Task prompt » Find every line in the records below that contains "Repl", and copy it.

(Saved data entries)
# # #

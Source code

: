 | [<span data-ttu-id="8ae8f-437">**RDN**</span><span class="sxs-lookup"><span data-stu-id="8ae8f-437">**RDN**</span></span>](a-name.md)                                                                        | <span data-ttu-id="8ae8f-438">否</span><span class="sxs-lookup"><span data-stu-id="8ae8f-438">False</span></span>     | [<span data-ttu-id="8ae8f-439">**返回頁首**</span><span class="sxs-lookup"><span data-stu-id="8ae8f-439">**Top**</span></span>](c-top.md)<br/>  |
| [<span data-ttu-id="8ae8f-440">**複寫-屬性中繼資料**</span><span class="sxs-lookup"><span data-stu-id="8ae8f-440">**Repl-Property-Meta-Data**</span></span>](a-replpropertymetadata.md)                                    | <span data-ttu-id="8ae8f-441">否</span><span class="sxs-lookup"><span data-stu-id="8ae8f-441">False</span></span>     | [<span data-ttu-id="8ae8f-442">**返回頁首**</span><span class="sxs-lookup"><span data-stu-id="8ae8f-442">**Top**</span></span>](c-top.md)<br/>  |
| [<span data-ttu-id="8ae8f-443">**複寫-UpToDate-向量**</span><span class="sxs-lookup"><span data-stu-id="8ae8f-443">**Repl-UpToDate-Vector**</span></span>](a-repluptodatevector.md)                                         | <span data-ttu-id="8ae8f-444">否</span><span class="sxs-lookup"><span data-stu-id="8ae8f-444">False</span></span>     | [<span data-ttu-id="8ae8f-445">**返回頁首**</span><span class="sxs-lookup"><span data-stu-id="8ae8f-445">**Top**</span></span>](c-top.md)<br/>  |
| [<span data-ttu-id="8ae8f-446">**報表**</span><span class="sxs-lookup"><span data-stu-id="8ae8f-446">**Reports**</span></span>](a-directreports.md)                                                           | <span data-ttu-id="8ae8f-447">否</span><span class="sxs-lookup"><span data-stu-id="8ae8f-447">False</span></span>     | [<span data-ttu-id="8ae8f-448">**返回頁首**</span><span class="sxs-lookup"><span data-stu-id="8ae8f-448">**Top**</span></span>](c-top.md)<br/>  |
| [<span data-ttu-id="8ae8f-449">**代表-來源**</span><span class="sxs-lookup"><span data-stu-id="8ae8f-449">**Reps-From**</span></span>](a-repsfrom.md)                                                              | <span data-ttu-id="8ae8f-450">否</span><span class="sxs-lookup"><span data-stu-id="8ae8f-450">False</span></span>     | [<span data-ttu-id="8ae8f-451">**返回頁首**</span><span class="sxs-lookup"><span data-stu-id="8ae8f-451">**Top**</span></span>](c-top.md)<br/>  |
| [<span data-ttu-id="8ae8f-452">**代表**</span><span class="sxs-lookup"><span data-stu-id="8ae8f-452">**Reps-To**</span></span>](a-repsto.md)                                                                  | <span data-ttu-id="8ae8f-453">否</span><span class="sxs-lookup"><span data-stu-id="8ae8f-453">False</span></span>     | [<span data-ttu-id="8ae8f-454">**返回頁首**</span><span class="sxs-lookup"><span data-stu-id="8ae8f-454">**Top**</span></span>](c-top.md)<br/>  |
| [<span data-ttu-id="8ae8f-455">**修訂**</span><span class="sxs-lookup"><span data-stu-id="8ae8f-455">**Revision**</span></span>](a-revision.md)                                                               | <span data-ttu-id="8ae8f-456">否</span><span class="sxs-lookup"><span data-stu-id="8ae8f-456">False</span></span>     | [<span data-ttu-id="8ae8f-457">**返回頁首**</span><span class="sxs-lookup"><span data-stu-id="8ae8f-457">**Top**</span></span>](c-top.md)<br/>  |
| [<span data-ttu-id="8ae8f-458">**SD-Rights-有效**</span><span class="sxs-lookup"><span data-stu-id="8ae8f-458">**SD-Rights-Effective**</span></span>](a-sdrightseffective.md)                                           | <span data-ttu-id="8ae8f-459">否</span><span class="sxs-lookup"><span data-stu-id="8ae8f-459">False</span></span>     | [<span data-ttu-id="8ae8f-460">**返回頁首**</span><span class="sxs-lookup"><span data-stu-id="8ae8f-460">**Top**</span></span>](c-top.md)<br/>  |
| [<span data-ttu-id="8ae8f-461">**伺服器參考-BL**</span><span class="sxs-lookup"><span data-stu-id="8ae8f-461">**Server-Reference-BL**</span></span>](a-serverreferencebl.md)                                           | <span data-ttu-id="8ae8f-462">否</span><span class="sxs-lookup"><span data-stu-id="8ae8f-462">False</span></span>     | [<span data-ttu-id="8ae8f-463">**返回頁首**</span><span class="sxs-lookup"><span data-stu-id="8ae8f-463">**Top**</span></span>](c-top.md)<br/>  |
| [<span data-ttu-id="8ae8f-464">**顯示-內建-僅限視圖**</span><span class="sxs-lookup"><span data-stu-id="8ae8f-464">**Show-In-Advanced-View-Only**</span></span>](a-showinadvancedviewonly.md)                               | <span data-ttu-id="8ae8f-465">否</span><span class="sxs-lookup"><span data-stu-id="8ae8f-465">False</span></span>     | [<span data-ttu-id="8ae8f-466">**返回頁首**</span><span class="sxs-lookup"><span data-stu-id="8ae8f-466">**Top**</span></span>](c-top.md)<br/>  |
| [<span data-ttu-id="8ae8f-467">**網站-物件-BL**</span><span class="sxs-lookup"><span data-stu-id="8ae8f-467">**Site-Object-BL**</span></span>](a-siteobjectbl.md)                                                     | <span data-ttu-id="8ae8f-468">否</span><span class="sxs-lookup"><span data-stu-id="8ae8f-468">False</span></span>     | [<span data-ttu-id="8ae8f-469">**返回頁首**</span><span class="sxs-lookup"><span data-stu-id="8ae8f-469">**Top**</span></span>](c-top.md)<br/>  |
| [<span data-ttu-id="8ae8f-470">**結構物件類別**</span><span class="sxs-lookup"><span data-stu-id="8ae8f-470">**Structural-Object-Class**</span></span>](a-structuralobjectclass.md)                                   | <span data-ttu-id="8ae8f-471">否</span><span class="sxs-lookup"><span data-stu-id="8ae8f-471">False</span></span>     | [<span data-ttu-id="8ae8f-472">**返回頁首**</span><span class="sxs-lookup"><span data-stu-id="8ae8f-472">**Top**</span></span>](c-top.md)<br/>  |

# # #

Solved problem »
| [<span data-ttu-id="8ae8f-440">**複寫-屬性中繼資料**</span><span class="sxs-lookup"><span data-stu-id="8ae8f-440">**Repl-Property-Meta-Data**</span></span>](a-replpropertymetadata.md)                                    | <span data-ttu-id="8ae8f-441">否</span><span class="sxs-lookup"><span data-stu-id="8ae8f-441">False</span></span>     | [<span data-ttu-id="8ae8f-442">**返回頁首**</span><span class="sxs-lookup"><span data-stu-id="8ae8f-442">**Top**</span></span>](c-top.md)<br/>  |
| [<span data-ttu-id="8ae8f-443">**複寫-UpToDate-向量**</span><span class="sxs-lookup"><span data-stu-id="8ae8f-443">**Repl-UpToDate-Vector**</span></span>](a-repluptodatevector.md)                                         | <span data-ttu-id="8ae8f-444">否</span><span class="sxs-lookup"><span data-stu-id="8ae8f-444">False</span></span>     | [<span data-ttu-id="8ae8f-445">**返回頁首**</span><span class="sxs-lookup"><span data-stu-id="8ae8f-445">**Top**</span></span>](c-top.md)<br/>  |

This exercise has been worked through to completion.